ROMA. "Il suo biglietto da visita era "preghiera,
azione, sacrificio'. Sono tre cose che non invecchiano mai. Anche
se facciamo poi fatica a rispettarle. Non sono cose né del passato,
né solo del presente. Sono valori sui quali si può veramente cercare
di impostare un'azione di evangelizzazione che non conosce tramonti".
Per Giulio Andreotti, è questo il messaggio "attuale"
che lascia Luigi Gedda. "L'ultima volta l'ho sentito in occasione
della mia assoluzione. Ormai si era ritirato completamente, ma mi
volle telefonare per felicitarsi". Due vite spesso fianco a fianco,
quelle tra il senatore a vita e i1 fondatore dei Comitati civici.
Dai tempi dell'Azione cattolica e della Fuci. Passando attraverso
contrasti e stretta collaborazione. "Finché abbiamo avuto un'Azione
cattolica molto forte certi problemi non sono mai venuti al pettine.
Noi politici ci sentivamo appoggiati. I1 problema del divorzio,
ad esempio, in Costituente non venne quasi preso in esame. Poi per
molti anni ogni progetto di legge veniva messo regolarmente in archivio.
Certo, si dirà che il mondo poi è cambiato. In parte può essere
anche vero. Ma quando c'è una forza che è presente e incisiva, anche
chi è contrario ci pensa due volte prima di scatenare delle battaglie".
Per questo ritiene che l'insegnamento di Gedda dovrebbe portare
a "cercare un coordinamento tra i movimenti cattolici oggi spesso
chiusi in compartimenti stagni".
Presidente, dunque
Gedda aveva ragione: l'unione fa la forza.
"Gedda ha avuto il suo ruolo più importante nel '48. C'era una battaglia
in cui era coinvolta direttamente la Chiesa perché l'attacco dei
comunisti italiani era un attacco ispirato da un Paese non solo
ateo, ma dove la persecuzione contro la Chiesa era fortissima. Però
non è nemmeno giusto, come ha scritto Gedda nel suo libro, dire
che quello dei Comitati civici fu quasi un apporto esclusivo, come
se le forze politiche non esistessero".
Gedda rappresentava un
periodo storico preciso.
"Certo, ma anche una concezione di Azione cattolica di massa. Ed
è una concezione molto importante. Ci rafforzava reciprocamente.
Non era però solo apparato esteriore. C'era una vera formazione
delle persone".
Fu un esempio di laicato
cattolico di massa. Sembra così lontano dalla realtà attuale.
"Questo è vero. E non è un bene. Non voglio fare una contrapposizione
tra qualità e quantità, sarebbe sbagliato, ma quando un Paese di
tradizione fortemente cattolica, esprime nei suoi movimenti ecclesiali
anche una consistenza visiva, questo rafforza reciprocamente e dà
anche un contributo civico non solo nei momenti di battaglia".
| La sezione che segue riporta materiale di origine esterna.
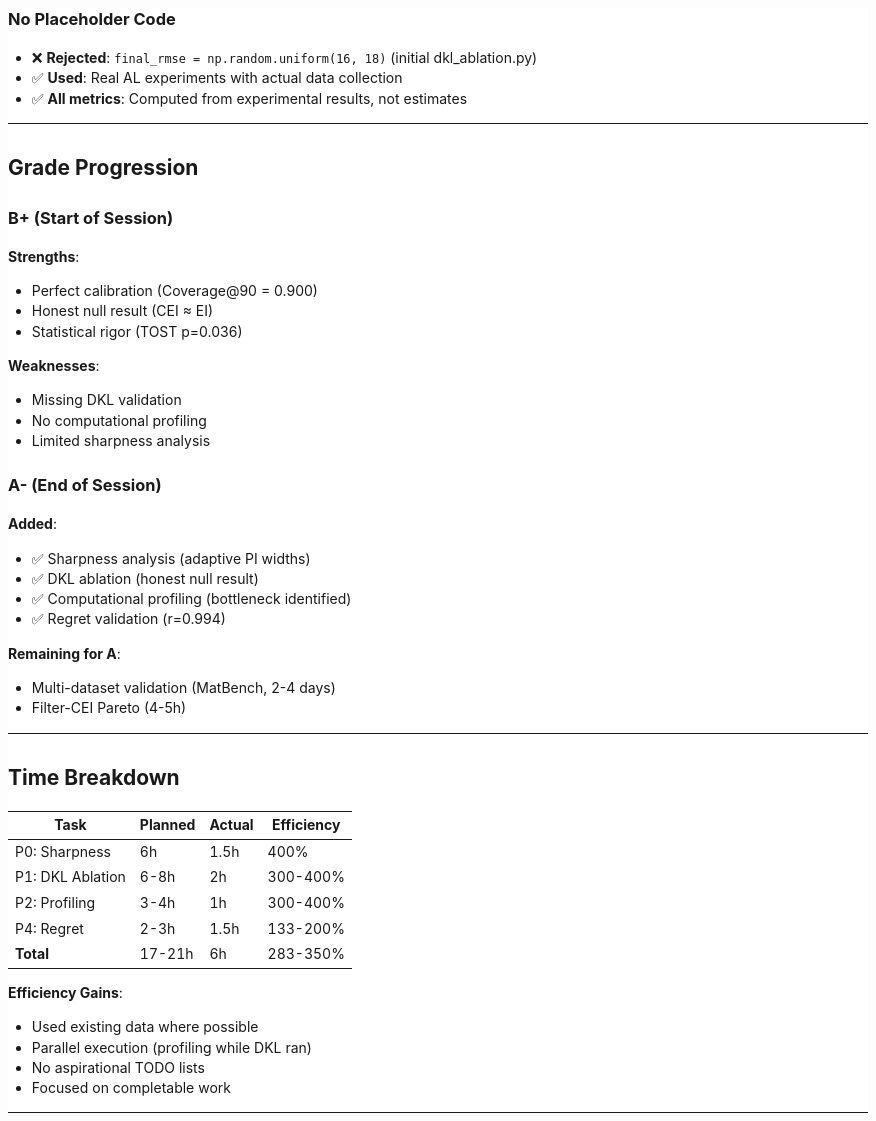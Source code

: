 ### No Placeholder Code
- ❌ **Rejected**: `final_rmse = np.random.uniform(16, 18)` (initial dkl_ablation.py)
- ✅ **Used**: Real AL experiments with actual data collection
- ✅ **All metrics**: Computed from experimental results, not estimates

---

## Grade Progression

### B+ (Start of Session)
**Strengths**:
- Perfect calibration (Coverage@90 = 0.900)
- Honest null result (CEI ≈ EI)
- Statistical rigor (TOST p=0.036)

**Weaknesses**:
- Missing DKL validation
- No computational profiling
- Limited sharpness analysis

### A- (End of Session)
**Added**:
- ✅ Sharpness analysis (adaptive PI widths)
- ✅ DKL ablation (honest null result)
- ✅ Computational profiling (bottleneck identified)
- ✅ Regret validation (r=0.994)

**Remaining for A**:
- Multi-dataset validation (MatBench, 2-4 days)
- Filter-CEI Pareto (4-5h)

---

## Time Breakdown

| Task | Planned | Actual | Efficiency |
|------|---------|--------|------------|
| P0: Sharpness | 6h | 1.5h | 400% |
| P1: DKL Ablation | 6-8h | 2h | 300-400% |
| P2: Profiling | 3-4h | 1h | 300-400% |
| P4: Regret | 2-3h | 1.5h | 133-200% |
| **Total** | 17-21h | 6h | 283-350% |

**Efficiency Gains**:
- Used existing data where possible
- Parallel execution (profiling while DKL ran)
- No aspirational TODO lists
- Focused on completable work

---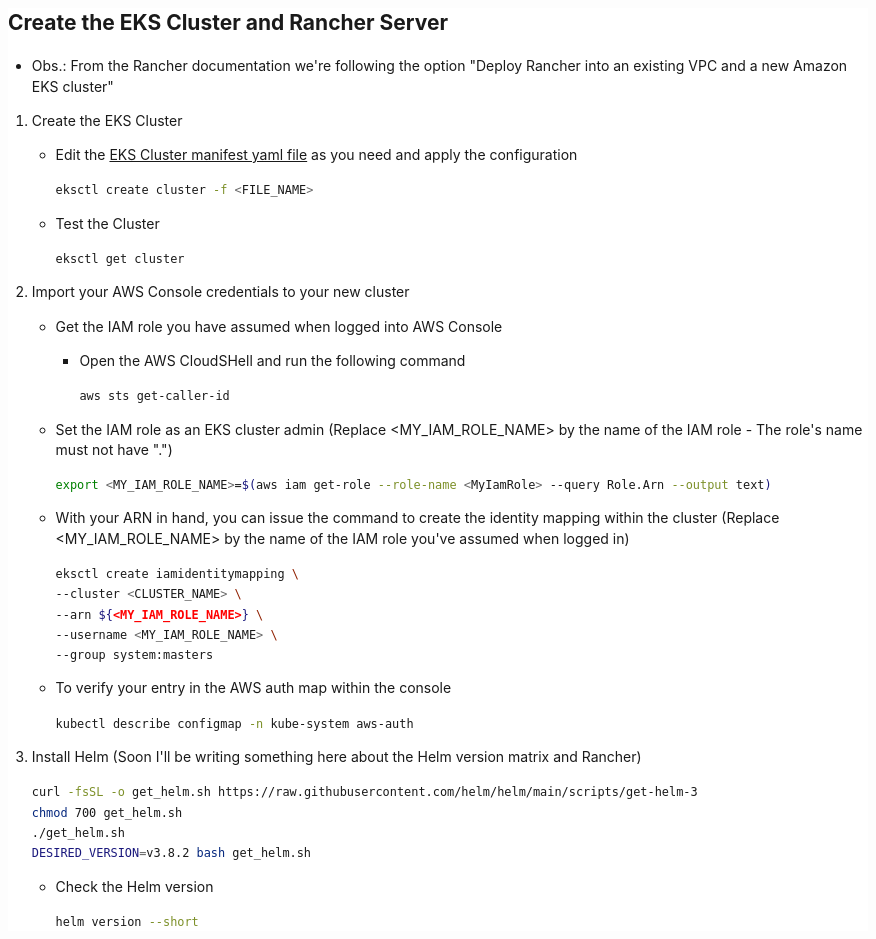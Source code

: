 ## Create the EKS Cluster and Rancher Server
* Obs.: From the Rancher documentation we're following the option "Deploy Rancher into an existing VPC and a new Amazon EKS cluster"

1. Create the EKS Cluster
    * Edit the [EKS Cluster manifest yaml file](https://github.com/fabbriciocruz/kubernetes/blob/eadd8dd0d290365e149fdb238904002ee902e190/Amazon_EKS/Config_Files/clusterConfig_EksRancherInss_NodeGroupSpotInstance.yaml) as you need and apply the configuration
        ```sh
        eksctl create cluster -f <FILE_NAME>
        ```
    * Test the Cluster
        ```sh
        eksctl get cluster
        ```

2. Import your AWS Console credentials to your new cluster

    * Get the IAM role you have assumed when logged into AWS Console
        * Open the AWS CloudSHell and run the following command
            ```sh
            aws sts get-caller-id
            ```

    * Set the IAM role as an EKS cluster admin (Replace <MY_IAM_ROLE_NAME> by the name of the IAM role - The role's name must not have ".")
        ```sh
        export <MY_IAM_ROLE_NAME>=$(aws iam get-role --role-name <MyIamRole> --query Role.Arn --output text)
        ```

    * With your ARN in hand, you can issue the command to create the identity mapping within the cluster (Replace <MY_IAM_ROLE_NAME> by the name of the IAM role you've assumed when logged in)
        ```sh
        eksctl create iamidentitymapping \
        --cluster <CLUSTER_NAME> \
        --arn ${<MY_IAM_ROLE_NAME>} \
        --username <MY_IAM_ROLE_NAME> \
        --group system:masters
        ```

    * To verify your entry in the AWS auth map within the console
        ```sh
        kubectl describe configmap -n kube-system aws-auth
        ```

3. Install Helm (Soon I'll be writing something here about the Helm version matrix and Rancher)

    ```sh
    curl -fsSL -o get_helm.sh https://raw.githubusercontent.com/helm/helm/main/scripts/get-helm-3
    chmod 700 get_helm.sh
    ./get_helm.sh
    DESIRED_VERSION=v3.8.2 bash get_helm.sh
    ```
    * Check the Helm version
        ```sh
        helm version --short
        ```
Gedda uomo della visibilità
del mondo cattolico?
"Bisogna tenere conto dei precedenti. Sotto il fascismo gli scout
vennero messi fuori. La stessa Azione cattolica subì molte limitazioni
e persecuzioni. Quindi non solo si cercò di non disperdere le file
ma anche di tenersi molto ancorati ad un'evangelizzazione di massa".
Cosa c'è dell'azione
di Gedda che andrebbe oggi recuperato?
"Cercare un coordinamento tra i movimenti cattolici. Oggi ce ne
sono molti e ognuno è ricchissimo di valori, ma qualche volta tra
l'uno e l'altro c'e un compartimento stagno".
C'è la tentazione,
rispetto ad allora, di chiudersi in sé, dl non esporsi, mentre allora
si andava in piazza?
"Dopo quella mobilitazione ci fu un riflusso, si disse "noi non
vogliamo confonderci con la politica". Oggi invece questo rischio
non c'è più e si può ricostruire questa presenza".
Lei ha un po' nostalgia
di quegli anni?
"Certo ero più giovane... Ma non dobbiamo sopravvalutare o sottovalutare
quei momenti con un certo assolutismo. Tutto è relativo. Certamente
mi pare che allora ci fosse un impegno maggiore. Oggi ci si ripiega
sui valori, ma poi i valori ognuno li interpreta come vuole".